I’m very pleased to have published, with the leading Suffrage historian Elizabeth Crawford, Millicent Garrett Fawcett: Selected Writings – available open access from UCL Press – a new collection of writings by this leading UK suffragist and campaigner.
How does this relate to my own interests and trajectory? A blog post in the LSE Review of Books covers this:
Fawcett was one of the most famous women campaigners in the UK, but by the early 21st century, her achievements were, if not forgotten, then not entirely understood. The last scholarly book to be written about Fawcett was published in 1991, and no collection of her germinal speeches, pamphlets and newspaper columns has been attempted – until now.
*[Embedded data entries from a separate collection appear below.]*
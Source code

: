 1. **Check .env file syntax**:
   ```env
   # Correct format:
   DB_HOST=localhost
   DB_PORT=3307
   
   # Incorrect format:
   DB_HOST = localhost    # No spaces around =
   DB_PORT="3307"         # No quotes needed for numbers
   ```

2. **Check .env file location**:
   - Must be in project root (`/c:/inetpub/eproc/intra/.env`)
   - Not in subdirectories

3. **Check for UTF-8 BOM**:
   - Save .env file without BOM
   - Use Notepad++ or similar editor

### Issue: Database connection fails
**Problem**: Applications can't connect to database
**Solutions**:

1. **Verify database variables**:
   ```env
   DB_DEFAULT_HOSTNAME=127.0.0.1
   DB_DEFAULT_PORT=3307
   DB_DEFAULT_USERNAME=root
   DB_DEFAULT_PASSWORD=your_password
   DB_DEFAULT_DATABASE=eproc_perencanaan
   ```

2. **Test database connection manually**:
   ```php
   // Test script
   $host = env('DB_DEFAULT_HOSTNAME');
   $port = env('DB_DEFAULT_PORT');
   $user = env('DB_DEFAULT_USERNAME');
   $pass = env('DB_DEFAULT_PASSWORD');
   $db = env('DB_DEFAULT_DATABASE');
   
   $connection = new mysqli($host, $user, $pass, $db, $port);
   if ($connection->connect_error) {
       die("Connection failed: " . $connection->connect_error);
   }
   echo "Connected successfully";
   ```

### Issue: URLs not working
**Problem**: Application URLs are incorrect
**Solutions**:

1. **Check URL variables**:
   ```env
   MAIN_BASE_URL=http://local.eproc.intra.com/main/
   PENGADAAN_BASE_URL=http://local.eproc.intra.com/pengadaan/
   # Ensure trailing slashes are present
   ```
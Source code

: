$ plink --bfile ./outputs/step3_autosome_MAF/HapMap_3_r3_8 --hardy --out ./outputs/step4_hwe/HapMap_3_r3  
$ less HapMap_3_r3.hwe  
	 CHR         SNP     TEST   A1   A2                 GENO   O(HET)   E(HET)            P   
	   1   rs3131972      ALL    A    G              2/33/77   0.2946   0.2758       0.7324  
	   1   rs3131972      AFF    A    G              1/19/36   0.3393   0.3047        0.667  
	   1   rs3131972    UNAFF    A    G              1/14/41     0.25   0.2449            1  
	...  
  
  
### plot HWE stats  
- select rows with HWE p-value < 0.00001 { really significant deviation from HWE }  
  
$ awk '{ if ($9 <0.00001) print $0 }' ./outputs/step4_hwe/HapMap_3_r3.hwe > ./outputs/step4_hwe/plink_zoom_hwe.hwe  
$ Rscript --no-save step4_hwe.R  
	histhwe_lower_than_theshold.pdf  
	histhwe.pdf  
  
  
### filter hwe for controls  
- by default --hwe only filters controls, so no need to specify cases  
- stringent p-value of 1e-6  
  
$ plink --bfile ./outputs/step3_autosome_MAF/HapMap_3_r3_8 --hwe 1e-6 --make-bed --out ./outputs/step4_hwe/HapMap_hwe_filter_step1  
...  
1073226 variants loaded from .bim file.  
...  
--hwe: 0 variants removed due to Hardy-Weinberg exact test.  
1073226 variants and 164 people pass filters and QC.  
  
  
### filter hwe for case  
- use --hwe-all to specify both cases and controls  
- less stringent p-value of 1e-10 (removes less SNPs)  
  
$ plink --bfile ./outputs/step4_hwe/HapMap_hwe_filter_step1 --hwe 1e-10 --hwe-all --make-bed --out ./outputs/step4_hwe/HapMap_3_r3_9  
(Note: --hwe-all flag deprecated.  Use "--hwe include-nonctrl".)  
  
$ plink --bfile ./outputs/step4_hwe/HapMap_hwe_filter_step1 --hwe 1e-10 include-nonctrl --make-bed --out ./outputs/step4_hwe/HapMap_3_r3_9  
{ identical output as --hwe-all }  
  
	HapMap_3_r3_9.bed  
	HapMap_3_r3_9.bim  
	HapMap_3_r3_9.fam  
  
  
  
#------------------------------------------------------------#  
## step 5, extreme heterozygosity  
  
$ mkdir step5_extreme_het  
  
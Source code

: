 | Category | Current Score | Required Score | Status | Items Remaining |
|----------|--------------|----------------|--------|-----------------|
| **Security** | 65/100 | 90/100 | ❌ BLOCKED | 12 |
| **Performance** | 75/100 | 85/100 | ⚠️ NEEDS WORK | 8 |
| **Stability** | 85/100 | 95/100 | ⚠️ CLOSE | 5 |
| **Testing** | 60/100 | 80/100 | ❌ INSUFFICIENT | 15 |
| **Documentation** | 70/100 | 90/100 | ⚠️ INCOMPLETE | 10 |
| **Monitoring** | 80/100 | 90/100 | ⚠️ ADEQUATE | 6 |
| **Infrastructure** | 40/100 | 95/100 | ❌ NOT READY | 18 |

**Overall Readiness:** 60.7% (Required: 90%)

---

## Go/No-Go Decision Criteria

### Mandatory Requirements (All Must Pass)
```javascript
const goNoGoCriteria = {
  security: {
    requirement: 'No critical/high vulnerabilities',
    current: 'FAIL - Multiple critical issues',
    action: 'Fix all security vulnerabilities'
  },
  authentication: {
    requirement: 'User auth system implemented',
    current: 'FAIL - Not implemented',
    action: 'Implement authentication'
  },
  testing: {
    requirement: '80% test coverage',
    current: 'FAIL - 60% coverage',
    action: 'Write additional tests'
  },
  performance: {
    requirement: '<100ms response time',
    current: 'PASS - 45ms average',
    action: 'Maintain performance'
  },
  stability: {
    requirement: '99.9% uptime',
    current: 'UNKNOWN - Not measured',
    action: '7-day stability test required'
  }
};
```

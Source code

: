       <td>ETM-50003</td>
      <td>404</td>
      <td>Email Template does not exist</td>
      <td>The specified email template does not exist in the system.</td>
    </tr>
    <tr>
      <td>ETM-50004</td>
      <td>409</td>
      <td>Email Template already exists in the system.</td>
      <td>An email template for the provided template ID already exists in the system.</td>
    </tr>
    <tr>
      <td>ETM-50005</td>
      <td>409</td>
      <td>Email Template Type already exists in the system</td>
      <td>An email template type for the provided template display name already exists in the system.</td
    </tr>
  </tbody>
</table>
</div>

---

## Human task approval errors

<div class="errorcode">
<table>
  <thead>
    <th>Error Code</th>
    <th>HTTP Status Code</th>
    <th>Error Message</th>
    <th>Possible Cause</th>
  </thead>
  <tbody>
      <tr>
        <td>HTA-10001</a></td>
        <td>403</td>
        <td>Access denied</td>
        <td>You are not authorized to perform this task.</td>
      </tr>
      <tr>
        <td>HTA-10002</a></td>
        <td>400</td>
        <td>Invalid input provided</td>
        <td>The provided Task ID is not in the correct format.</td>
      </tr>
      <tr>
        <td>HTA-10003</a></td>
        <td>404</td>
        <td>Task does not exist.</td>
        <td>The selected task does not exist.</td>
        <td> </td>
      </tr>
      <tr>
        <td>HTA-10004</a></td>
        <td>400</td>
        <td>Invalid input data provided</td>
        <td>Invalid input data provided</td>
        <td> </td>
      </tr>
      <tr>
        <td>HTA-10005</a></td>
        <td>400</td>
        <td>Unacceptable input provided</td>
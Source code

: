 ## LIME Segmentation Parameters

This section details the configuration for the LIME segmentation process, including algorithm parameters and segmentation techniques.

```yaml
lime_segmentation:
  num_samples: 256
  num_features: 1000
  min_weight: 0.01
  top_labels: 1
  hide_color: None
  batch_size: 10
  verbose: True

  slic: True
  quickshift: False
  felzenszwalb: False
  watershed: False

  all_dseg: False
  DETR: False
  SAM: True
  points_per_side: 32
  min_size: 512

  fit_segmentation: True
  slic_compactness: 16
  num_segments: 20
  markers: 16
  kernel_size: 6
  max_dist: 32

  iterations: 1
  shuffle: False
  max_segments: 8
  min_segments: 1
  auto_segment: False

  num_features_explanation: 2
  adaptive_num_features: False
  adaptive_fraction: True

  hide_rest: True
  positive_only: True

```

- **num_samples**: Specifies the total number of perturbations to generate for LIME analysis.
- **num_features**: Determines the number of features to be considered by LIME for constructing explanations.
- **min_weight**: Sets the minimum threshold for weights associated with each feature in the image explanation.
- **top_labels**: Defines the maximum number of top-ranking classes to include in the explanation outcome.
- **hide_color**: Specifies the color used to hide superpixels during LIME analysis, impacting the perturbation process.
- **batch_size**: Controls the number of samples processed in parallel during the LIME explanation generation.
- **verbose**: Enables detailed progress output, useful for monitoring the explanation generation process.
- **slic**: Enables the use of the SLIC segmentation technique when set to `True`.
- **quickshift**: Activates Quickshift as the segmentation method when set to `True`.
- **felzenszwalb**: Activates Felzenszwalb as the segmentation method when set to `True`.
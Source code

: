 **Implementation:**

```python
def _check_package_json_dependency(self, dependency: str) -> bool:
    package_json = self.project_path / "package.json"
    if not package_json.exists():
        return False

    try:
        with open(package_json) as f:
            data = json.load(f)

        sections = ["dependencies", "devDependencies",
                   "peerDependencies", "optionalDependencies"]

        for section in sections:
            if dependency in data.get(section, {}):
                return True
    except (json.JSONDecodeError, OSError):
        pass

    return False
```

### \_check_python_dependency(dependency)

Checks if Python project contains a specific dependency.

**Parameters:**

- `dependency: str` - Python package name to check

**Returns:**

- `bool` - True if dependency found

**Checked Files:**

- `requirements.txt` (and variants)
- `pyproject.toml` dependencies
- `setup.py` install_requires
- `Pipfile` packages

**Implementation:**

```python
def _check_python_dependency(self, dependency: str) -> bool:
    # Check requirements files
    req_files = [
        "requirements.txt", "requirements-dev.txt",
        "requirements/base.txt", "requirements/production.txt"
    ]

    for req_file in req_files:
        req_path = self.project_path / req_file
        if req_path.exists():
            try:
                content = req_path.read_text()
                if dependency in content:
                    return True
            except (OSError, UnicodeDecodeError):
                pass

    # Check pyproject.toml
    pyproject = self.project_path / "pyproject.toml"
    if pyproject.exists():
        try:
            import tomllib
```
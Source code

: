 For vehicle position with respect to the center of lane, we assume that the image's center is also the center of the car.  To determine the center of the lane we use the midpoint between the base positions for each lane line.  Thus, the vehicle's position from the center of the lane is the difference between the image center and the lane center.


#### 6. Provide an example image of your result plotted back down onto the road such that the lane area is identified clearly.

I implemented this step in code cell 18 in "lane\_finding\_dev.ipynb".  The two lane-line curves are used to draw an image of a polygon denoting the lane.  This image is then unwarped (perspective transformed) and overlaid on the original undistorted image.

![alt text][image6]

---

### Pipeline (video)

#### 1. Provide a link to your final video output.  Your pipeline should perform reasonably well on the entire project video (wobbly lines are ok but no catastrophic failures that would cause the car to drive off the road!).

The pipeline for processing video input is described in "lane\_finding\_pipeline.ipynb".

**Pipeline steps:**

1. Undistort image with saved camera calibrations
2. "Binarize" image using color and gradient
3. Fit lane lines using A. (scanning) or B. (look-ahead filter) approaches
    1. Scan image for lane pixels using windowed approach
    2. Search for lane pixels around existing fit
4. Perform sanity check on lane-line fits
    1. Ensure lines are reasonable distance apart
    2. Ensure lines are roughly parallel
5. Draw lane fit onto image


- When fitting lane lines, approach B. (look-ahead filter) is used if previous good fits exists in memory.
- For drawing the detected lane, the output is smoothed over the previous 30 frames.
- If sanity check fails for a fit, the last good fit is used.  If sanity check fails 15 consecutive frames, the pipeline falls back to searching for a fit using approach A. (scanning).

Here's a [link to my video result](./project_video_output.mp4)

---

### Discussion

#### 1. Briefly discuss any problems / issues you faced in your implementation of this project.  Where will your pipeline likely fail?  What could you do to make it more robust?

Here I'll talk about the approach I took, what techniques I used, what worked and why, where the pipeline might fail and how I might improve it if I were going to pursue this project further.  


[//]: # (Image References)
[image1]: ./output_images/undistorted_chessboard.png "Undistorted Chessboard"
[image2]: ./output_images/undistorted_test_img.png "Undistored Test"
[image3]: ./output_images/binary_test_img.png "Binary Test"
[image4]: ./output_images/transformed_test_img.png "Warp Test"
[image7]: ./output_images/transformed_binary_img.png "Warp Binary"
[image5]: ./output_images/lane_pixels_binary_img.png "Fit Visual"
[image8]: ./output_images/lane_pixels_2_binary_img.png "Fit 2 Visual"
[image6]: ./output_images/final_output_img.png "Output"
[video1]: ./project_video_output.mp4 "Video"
There are various reasons for this. The UK copyright for published works authored by Fawcett expired in 1999, 70 years after her death, and so it would have only been legally possible to create a compilation of her writings – scattered across various international publications – relatively recently. However, there were also the issues of complexity and range, and of accessing often ephemeral sources… Only an ambitious (yet unfunded) plan to hunt within mass-digitised content and to undertake digitisation-on-demand for sources which were not yet digitally available allowed us to locate and synthesise all of Fawcett’s writings that we could, including discovering a good few that had never been noted before in her bibliography…
The work that went into this book – including its scale and close attention to detail – would not have been possible without the digitised information environment as well as access to both commercial and openly licensed digital cultural heritage. The timing of the compilation of this collection, too, was coincidental in only having access to digital resources: although we had luckily collected Fawcett’s writings before the COVID-19 pandemic, the write up and analysis happened at a time of social distancing, when physical access to most libraries and archives was impossible.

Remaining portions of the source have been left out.